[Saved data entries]
• • •
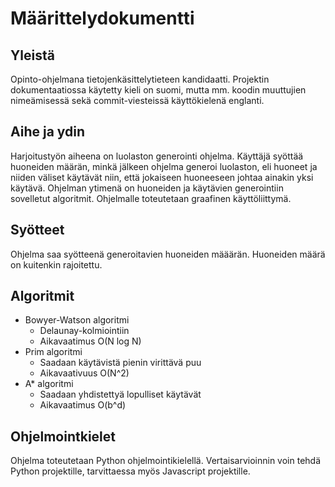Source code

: # Määrittelydokumentti
## Yleistä
Opinto-ohjelmana tietojenkäsittelytieteen kandidaatti. Projektin dokumentaatiossa käytetty kieli on suomi, mutta mm. koodin muuttujien nimeämisessä sekä commit-viesteissä käyttökielenä englanti.
## Aihe ja ydin
Harjoitustyön aiheena on luolaston generointi ohjelma. Käyttäjä syöttää huoneiden määrän, minkä jälkeen ohjelma generoi luolaston, eli huoneet ja niiden väliset käytävät niin, että jokaiseen huoneeseen johtaa ainakin yksi käytävä.
Ohjelman ytimenä on huoneiden ja käytävien generointiin sovelletut algoritmit. Ohjelmalle toteutetaan graafinen käyttöliittymä.
## Syötteet
Ohjelma saa syötteenä generoitavien huoneiden määärän. Huoneiden määrä on kuitenkin rajoitettu.
## Algoritmit
- Bowyer-Watson algoritmi
  - Delaunay-kolmiointiin
  - Aikavaatimus O(N log N)
- Prim algoritmi
  - Saadaan käytävistä pienin virittävä puu
  - Aikavaativuus O(N^2)
- A* algoritmi
  - Saadaan yhdistettyä lopulliset käytävät
  - Aikavaatimus O(b^d)
## Ohjelmointkielet
Ohjelma toteutetaan Python ohjelmointikielellä. Vertaisarvioinnin voin tehdä Python projektille, tarvittaessa myös Javascript projektille.
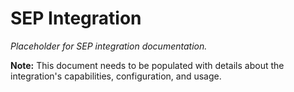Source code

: # SEP Integration

*Placeholder for SEP integration documentation.*

**Note:** This document needs to be populated with details about the integration's capabilities, configuration, and usage.
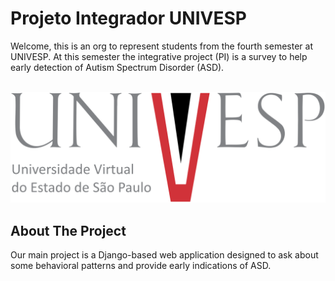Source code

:# Projeto Integrador UNIVESP

Welcome, this is an org to represent students from the fourth semester at UNIVESP. At this semester the integrative project (PI) is a survey to help early detection of Autism Spectrum Disorder (ASD).
<br>
<br>
<div align="center">
    <img src="https://github.com/PI-UNIVESP-DRP14-PJI110-SALA-006GRUPO10/.github/blob/main/logo-univesp_completo_cor-positivo.svg" alt="UNIVESP Logo">
</div>




## About The Project

Our main project is a Django-based web application designed to ask about some behavioral patterns and provide early indications of ASD.


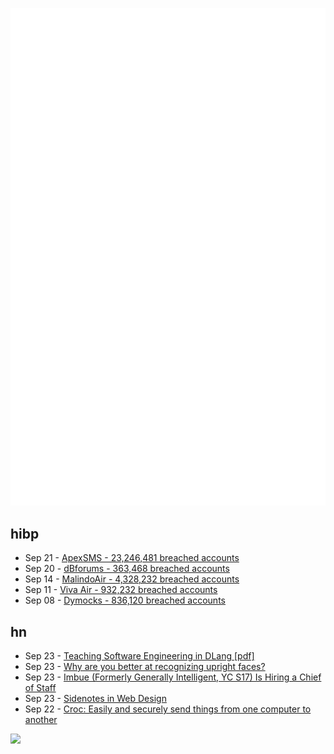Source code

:![Metrics](https://raw.githubusercontent.com/phixion/phixion/master/metrics.svg)

## hibp

<!--
for https://github.com/phixion/phixion/blob/main/.github/workflows/feeds.yml
-->
<!--START_SECTION:haveibeenpwnd-->
- Sep 21 - [ApexSMS - 23,246,481 breached accounts](https://haveibeenpwned.com/PwnedWebsites#ApexSMS)
- Sep 20 - [dBforums - 363,468 breached accounts](https://haveibeenpwned.com/PwnedWebsites#dBforums)
- Sep 14 - [MalindoAir - 4,328,232 breached accounts](https://haveibeenpwned.com/PwnedWebsites#MalindoAir)
- Sep 11 - [Viva Air - 932,232 breached accounts](https://haveibeenpwned.com/PwnedWebsites#VivaAir)
- Sep 08 - [Dymocks - 836,120 breached accounts](https://haveibeenpwned.com/PwnedWebsites#Dymocks)
<!--END_SECTION:haveibeenpwnd-->

## hn

<!--
for https://github.com/phixion/phixion/blob/main/.github/workflows/feeds.yml
-->
<!--START_SECTION:hn-->
- Sep 23 - [Teaching Software Engineering in DLang [pdf]](https://dconf.org/2023/slides/shah_and_students.pdf)
- Sep 23 - [Why are you better at recognizing upright faces?](https://medicalxpress.com/news/2023-09-upright-clues-person-world-differently.html)
- Sep 23 - [Imbue (Formerly Generally Intelligent, YC S17) Is Hiring a Chief of Staff](https://news.ycombinator.com/item?id=37619709)
- Sep 23 - [Sidenotes in Web Design](https://gwern.net/sidenote)
- Sep 22 - [Croc: Easily and securely send things from one computer to another](https://github.com/schollz/croc)
<!--END_SECTION:hn-->

<!--
for https://yhype.me
-->
![](https://hit.yhype.me/github/profile?user_id=13013670)
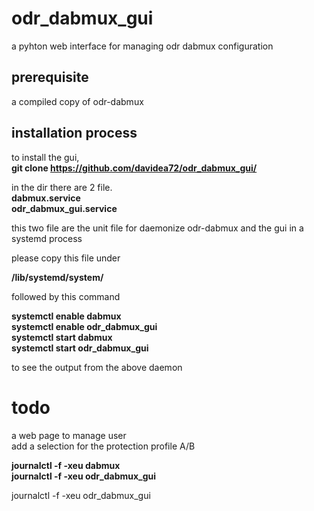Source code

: # odr_dabmux_gui

a pyhton web interface for managing odr dabmux configuration


## prerequisite

a compiled copy of odr-dabmux

## installation process

to install the gui,  
**git clone https://github.com/davidea72/odr_dabmux_gui/**


in the dir there are 2 file.  
**dabmux.service**  
**odr_dabmux_gui.service**  

this two file are the unit file for daemonize odr-dabmux and the gui in a systemd process

please copy this file under  

**/lib/systemd/system/**

followed by this command

**systemctl enable dabmux**  
**systemctl enable odr_dabmux_gui**  
**systemctl start dabmux**  
**systemctl start odr_dabmux_gui**  

to see the output from the above daemon

# todo

a web page to manage user  
add a selection for the protection profile A/B


**journalctl -f -xeu dabmux**  
**journalctl -f -xeu odr_dabmux_gui**  

journalctl -f -xeu odr_dabmux_gui
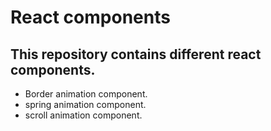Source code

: # React components 

## This repository contains different react components.
- Border animation component.
- spring animation component.
- scroll animation component.
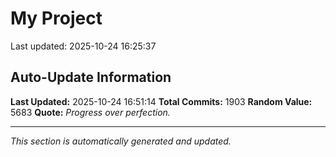 # My Project


Last updated: 2025-10-24 16:25:37






















































































































































































































































































































































































































































































































































































































































































































































































































































































































































































































































































































































































































































































































































































































































































































































































































































































































































































































































































































































































































































































































































































































































































































































































## Auto-Update Information

**Last Updated:** 2025-10-24 16:51:14
**Total Commits:** 1903
**Random Value:** 5683
**Quote:** _Progress over perfection._

---
_This section is automatically generated and updated._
• • •
* _What you need to do_
Once you have found every line above holding the word "from", copy those lines.

* _Solution_
Welcome, this is an org to represent students from the fourth semester at UNIVESP. At this semester the integrative project (PI) is a survey to help early detection of Autism Spectrum Disorder (ASD).
- Sep 22 - [Croc: Easily and securely send things from one computer to another](https://github.com/schollz/croc)
to see the output from the above daemon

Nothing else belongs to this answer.